Kenyan pastor released on bail over cult massacre
zekiel Odero, a wealthy televangelist who boasts a huge following, is being investigated on a raft of charges including murder, aiding suicide, abduction, radicalisation, crimes against humanity, child cruelty, fraud and money laundering.
MOMBASA - One of Kenya's highest profile pastors was released on bail Thursday after appearing in court in connection with the horrific discovery last month of dozens of bodies in mass graves.
Ezekiel Odero, a wealthy televangelist who boasts a huge following, is being investigated on a raft of charges including murder, aiding suicide, abduction, radicalisation, crimes against humanity, child cruelty, fraud and money laundering.
Prosecutors accuse Odero of links to cult leader Paul Nthenge Mackenzie, who is in custody facing terrorism charges over the deaths of more than 100 people, many of them children, in what has been dubbed the "Shakahola forest massacre".
Mackenzie, the head of the Good News International Church, is alleged to have incited his followers to starve to death in order to "meet Jesus" in a case that has deeply shocked Kenyans.
Police had sought to detain Odero, who is popularly known as Pastor Ezekiel, for another 30 days to complete their investigations.
But magistrate Joe Omido ordered him released on bail of 1.5 million Kenyan shillings (about $11,000), saying he had to report to police once a week and not speak about the case.
"By failing to provide adequate information on the status of the investigation as ordered by the court, I'm persuaded that the state did not act in good faith in seeking to continue detaining the respondent," he said.
"The bail terms shall persist until the respondent is formally charged and or the investigation is concluded."
Odero's supporters celebrated by singing, dancing and chanting: "It's all prayers, it's not witchcraft."
Kenyan police arrested Odero last Thursday over the "mass killing of his followers" and closed his New Life Prayer Centre and Church that lies south of the coastal town of Malindi.
A total of 109 people have so far been confirmed dead in the Shakahola forest case, the majority of them children.

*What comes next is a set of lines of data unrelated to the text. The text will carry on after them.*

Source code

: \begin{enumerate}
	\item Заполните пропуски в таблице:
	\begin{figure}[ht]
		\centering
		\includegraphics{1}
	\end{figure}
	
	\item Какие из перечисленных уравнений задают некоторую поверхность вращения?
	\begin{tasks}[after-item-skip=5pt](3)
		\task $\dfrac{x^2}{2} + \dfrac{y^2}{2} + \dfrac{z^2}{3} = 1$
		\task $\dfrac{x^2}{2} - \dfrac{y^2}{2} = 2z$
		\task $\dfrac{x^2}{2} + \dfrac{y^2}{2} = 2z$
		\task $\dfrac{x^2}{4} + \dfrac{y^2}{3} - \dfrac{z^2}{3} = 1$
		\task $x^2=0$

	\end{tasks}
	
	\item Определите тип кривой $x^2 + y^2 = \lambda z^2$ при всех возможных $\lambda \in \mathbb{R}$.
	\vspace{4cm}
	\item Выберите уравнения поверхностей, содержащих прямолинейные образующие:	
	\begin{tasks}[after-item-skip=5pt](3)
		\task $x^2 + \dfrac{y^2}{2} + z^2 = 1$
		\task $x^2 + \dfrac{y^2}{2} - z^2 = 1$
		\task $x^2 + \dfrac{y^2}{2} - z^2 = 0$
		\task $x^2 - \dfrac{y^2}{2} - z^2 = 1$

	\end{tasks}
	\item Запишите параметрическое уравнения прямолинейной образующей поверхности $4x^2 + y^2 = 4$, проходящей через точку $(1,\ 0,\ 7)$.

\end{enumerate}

Autopsies carried out so far on about 40 of the bodies unearthed in the forest inland from Malindi found that while starvation appeared to be the main cause of death, some of the victims were strangled, beaten or suffocated.
'INNOCENT AND VULNERABLE FOLLOWERS'
Prosecutors have said in court documents that they have credible information linking the corpses exhumed at Shakahola to the deaths of several of Odero's "innocent and vulnerable followers".

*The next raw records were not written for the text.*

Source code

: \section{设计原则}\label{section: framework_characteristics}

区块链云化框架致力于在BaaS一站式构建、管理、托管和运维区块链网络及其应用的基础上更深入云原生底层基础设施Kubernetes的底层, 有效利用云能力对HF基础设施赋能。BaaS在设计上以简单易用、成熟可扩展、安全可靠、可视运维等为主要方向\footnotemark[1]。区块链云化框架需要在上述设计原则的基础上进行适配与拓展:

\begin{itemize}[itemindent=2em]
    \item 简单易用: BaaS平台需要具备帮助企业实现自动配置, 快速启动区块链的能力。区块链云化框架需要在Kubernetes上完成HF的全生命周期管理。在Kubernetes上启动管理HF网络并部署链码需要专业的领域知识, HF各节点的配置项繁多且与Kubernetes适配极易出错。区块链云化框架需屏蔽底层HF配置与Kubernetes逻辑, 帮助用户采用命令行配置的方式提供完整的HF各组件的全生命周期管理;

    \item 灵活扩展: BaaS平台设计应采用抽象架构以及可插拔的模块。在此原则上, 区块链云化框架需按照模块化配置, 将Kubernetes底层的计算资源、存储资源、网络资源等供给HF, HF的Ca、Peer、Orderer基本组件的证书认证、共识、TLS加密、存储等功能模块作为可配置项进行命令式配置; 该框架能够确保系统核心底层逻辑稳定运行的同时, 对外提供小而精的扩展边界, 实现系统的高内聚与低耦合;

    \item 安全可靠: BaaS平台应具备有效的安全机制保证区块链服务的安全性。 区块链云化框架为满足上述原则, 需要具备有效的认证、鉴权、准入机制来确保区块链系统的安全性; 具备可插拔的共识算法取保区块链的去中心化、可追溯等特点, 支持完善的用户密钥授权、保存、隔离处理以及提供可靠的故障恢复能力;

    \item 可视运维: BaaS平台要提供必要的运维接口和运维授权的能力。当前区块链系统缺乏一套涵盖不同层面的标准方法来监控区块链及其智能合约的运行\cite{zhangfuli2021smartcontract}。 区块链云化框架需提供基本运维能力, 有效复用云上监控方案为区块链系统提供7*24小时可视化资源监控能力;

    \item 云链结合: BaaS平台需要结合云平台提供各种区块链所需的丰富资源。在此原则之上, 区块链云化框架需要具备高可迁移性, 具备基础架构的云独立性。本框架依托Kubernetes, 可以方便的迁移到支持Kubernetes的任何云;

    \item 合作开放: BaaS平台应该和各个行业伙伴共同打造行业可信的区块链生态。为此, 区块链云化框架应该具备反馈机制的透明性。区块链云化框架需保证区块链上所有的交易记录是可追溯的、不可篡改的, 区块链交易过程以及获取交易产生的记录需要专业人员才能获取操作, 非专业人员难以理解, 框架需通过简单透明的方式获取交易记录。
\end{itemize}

Police are also investigating information that the bodies were kept in a privately-run morgue before being transported and buried in the forest, according to the documents.

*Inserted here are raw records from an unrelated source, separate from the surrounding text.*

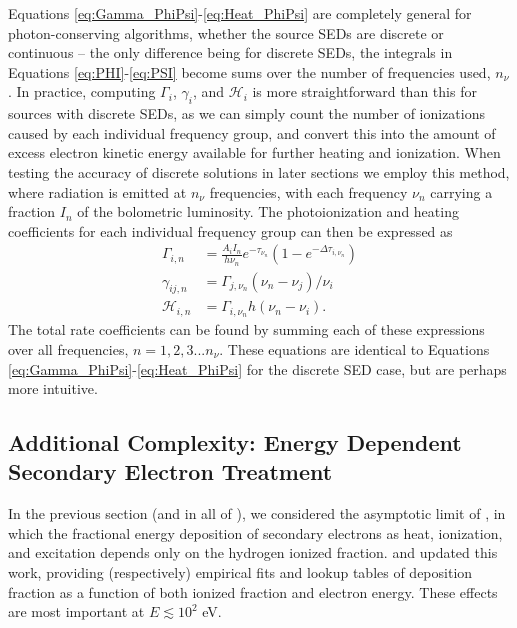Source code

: \documentclass[letterpaper,titlepage,12pt]{article}
\numberwithin{equation}{section}
\newcommand{\Heat}{\mathcal{H}}
\begin{document}
Equations \ref{eq:Gamma_PhiPsi}-\ref{eq:Heat_PhiPsi} are completely general
for photon-conserving algorithms, whether the source SEDs are discrete or
continuous -- the only difference being for discrete SEDs, the integrals in
Equations \ref{eq:PHI}-\ref{eq:PSI} become sums over the number of frequencies
used, $n_{\nu}$. In practice, computing $\Gamma_i$, $\gamma_i$, and $\Heat_i$
is more straightforward than this for sources with discrete SEDs, as we can
simply count the number of ionizations caused by each individual frequency
group, and convert this into the amount of excess electron kinetic energy
available for further heating and ionization. When testing the accuracy of
discrete solutions in later sections we employ this method, where radiation is
emitted at $n_{\nu}$ frequencies, with each frequency $\nu_n$ carrying a
fraction $I_n$ of the bolometric luminosity. The photoionization and heating
coefficients for each individual frequency group can then be expressed as
\begin{align}
    \Gamma_{i,n} & = \frac{A_i I_n}{h \nu_n} e^{-\tau_{\nu_n}}(1 - e^{-\Delta \tau_{i,\nu_n}}) \label{eq:Gamma_simple}\\
    \gamma_{ij,n} & = \Gamma_{j,\nu_n} (\nu_n-\nu_j) / \nu_i \label{eq:gamma_simple} \\
    \Heat_{i,n} & = \Gamma_{i,\nu_n} h(\nu_n - \nu_i) \label{eq:Heat_simple}.
\end{align}    
The total rate coefficients can be found by summing each of these expressions
over all frequencies, $n=1,2,3...n_{\nu}$. These equations are identical to
Equations \ref{eq:Gamma_PhiPsi}-\ref{eq:Heat_PhiPsi} for the discrete SED
case, but are perhaps more intuitive.

\subsection{Additional Complexity: Energy Dependent Secondary Electron Treatment}
In the previous section (and in all of \citet{Mirocha2012}), we considered the asymptotic limit of \citet{Shull1985}, in which the fractional energy deposition of secondary electrons as heat, ionization, and excitation depends only on the hydrogen ionized fraction.  \citet{Ricotti2002} and \citet{Furlanetto2010} updated this work, providing (respectively) empirical fits and lookup tables of deposition fraction as a function of both ionized fraction and electron energy. These effects are most important at $E \lesssim 10^2$ eV.  
\end{document}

Prosecutors have also claimed that Odero and Mackenzie share a "history of business investments" including a television station used to pass "radicalised messages" to followers.
In a court filing this week, Odero said he wanted to "strongly disassociate" himself from Mackenzie and disagreed with his teachings.
Mackenzie himself is due back in court on Friday with another 17 co-accused in Mombasa, where prosecutors are expected to ask for him to be detained for 90 days.
The deeply religious Christian-majority country has been stunned by the case and President William Ruto has pledged to take action against unscrupulous churches and cults that have dabbled in criminality.
Odero, a fisherman who was born into poverty, draws huge crowds and he has shared the pulpit with prominent Kenyan figures.
His church can seat 40,000 people and he is also building a helipad, restaurant and an international school on the expansive grounds.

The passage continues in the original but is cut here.